3 tall glasses of water is a good start.
Are you following a specific plan? Like calorie counting?
Remember that measuring still matters. When you say a little light butter. How much was that little bit? Was it a teaspoon worth? When it comes to tracking, especially in the beginning, I found it helpful to be painstakingly detailed. Knowing EXACTLY what and how much was necessary.
Large Bowl of Salad... any dressing? any chopped fruit or meat with this salad?
The hamburger meat, what percentage was it? 80/20? 93/7?
Was there any oil with those noodles? Any topping on that baked chicken?
I'm just asking because these details can add up (and quickly).
thanx faerie.... so how did my food intake for today sound?
Overall, what you chose to eat seems pretty balanced.

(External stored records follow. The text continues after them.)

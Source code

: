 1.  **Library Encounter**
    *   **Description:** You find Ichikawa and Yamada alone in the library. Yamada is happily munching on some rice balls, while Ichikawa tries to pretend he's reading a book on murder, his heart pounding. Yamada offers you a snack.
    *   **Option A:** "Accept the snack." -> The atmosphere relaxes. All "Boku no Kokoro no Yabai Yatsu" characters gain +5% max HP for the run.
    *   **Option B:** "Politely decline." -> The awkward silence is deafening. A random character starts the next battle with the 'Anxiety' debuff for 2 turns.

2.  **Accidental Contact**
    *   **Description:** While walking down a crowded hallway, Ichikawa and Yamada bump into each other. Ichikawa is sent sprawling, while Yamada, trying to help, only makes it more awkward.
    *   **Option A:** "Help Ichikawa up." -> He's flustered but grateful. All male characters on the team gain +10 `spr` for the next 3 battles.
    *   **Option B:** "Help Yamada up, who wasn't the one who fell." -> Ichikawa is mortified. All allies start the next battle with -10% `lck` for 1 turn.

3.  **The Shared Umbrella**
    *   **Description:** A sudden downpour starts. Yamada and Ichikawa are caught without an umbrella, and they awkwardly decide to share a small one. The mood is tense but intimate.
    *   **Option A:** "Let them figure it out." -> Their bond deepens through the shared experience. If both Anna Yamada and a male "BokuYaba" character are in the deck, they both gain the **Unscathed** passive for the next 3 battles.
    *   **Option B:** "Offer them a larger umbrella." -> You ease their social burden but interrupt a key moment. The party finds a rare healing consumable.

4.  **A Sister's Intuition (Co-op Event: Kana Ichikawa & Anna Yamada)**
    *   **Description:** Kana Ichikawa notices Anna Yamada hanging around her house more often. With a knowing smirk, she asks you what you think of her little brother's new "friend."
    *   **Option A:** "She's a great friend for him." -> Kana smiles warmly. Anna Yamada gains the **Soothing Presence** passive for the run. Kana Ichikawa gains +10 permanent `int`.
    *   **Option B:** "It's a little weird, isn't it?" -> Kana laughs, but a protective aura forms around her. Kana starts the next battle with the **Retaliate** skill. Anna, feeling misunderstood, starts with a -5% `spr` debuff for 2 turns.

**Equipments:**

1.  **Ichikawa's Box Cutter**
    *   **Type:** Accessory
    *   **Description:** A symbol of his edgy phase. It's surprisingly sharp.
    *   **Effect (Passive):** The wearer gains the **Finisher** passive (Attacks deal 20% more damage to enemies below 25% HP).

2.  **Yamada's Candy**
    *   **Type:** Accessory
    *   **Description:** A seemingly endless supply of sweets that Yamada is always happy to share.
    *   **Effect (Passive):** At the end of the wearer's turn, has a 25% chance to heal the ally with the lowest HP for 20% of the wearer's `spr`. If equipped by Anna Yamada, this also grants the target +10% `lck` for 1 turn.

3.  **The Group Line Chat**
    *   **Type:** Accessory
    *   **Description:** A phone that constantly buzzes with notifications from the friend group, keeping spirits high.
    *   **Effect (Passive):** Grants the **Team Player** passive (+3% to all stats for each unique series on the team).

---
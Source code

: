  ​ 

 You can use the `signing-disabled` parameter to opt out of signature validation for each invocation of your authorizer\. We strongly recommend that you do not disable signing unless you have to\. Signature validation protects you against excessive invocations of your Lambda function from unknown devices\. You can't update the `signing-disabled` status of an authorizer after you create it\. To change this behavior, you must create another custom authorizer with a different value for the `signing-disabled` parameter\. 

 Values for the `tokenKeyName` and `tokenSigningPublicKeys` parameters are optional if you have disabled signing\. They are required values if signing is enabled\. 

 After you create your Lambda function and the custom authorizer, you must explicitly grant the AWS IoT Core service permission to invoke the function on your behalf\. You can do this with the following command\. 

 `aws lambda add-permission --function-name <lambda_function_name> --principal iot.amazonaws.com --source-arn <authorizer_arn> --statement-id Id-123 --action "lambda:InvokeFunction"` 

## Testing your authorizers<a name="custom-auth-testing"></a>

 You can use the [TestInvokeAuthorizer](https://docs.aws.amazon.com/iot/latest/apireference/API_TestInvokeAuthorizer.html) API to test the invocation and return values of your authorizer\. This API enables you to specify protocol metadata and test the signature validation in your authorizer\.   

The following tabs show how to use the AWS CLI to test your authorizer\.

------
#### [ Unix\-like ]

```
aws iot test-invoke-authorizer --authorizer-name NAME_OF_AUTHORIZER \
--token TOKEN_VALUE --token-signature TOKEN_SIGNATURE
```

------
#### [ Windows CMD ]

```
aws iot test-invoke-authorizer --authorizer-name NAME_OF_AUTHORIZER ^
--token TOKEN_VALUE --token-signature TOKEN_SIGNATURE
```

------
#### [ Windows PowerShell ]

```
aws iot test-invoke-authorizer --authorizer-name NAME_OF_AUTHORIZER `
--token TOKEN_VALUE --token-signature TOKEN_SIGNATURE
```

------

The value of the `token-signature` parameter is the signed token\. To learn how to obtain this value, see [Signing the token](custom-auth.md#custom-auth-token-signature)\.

Were it my day, I'd probably add in an extra piece of fruit or two (like a pear, or orange) and perhaps remove an extra breast of chicken. I'm not sure if any of those foods were snacks. But, if you aren't snacking, I'd maybe suggest munching on some baby carrots or something between meals.
Do you like egg whites or light yogurts? If you're concerned about protein, these can be decent sources.
the apple was a snack. i'm not following a specific plan. i am trying to make healthier choices and watch for fat. i am starting to read nutrition labels, and have been exercizing regularly. i have exercised 9 of the 13 days that i have been doing this. i think i am doing fairly well. i think the important thing is that i am trying even when i don't feel like it. i agree about the extra chicken breast but i was still hungry and wasnt sure what to do. i don't want to feel hungry but i dont want to feel extra full either. thanks for the tips. i do have a thing with protein.
the apple was a snack. i'm not following a specific plan. i am trying to make healthier choices and watch for fat. i am starting to read nutrition labels, and have been exercizing regularly. i have exercised 9 of the 13 days that i have been doing this. i think i am doing fairly well. i think the important thing is that i am trying even when i don't feel like it. i agree about the extra chicken breast but i was still hungry and wasnt sure what to do. i don't want to feel hungry but i dont want to feel extra full either. thanks for the tips. i do have a thing with protein.
These are great new habits you're building Congrats on the exercising! That's tough to work in for so many of us.
If a few weeks go by, and you're still eating healthfully but not losing, I'd suggest tracking the number of calories you eat. It may help you notice patterns or see where certain foods might be better than others.
the apple was a snack. i'm not following a specific plan. i am trying to make healthier choices and watch for fat. i am starting to read nutrition labels, and have been exercizing regularly. i have exercised 9 of the 13 days that i have been doing this. i think i am doing fairly well. i think the important thing is that i am trying even when i don't feel like it. i agree about the extra chicken breast but i was still hungry and wasnt sure what to do. i don't want to feel hungry but i dont want to feel extra full either. thanks for the tips. i do have a thing with protein.
I think you are doing really well! Building a habit of exercising is so important!! You've been at this 2 weeks and you are down 2 pounds. If the scale is driving you nuts you might want to only weigh once a week. Either that or be prepared for fluctuations.
Like Faerie said - tracking what you eat might be really helpful. It's also really good for planning so you aren't trying to figure out what to eat at the end of the day. Reading labels is also a great thing to make a habit of - isn't it amazing what in some of that stuff?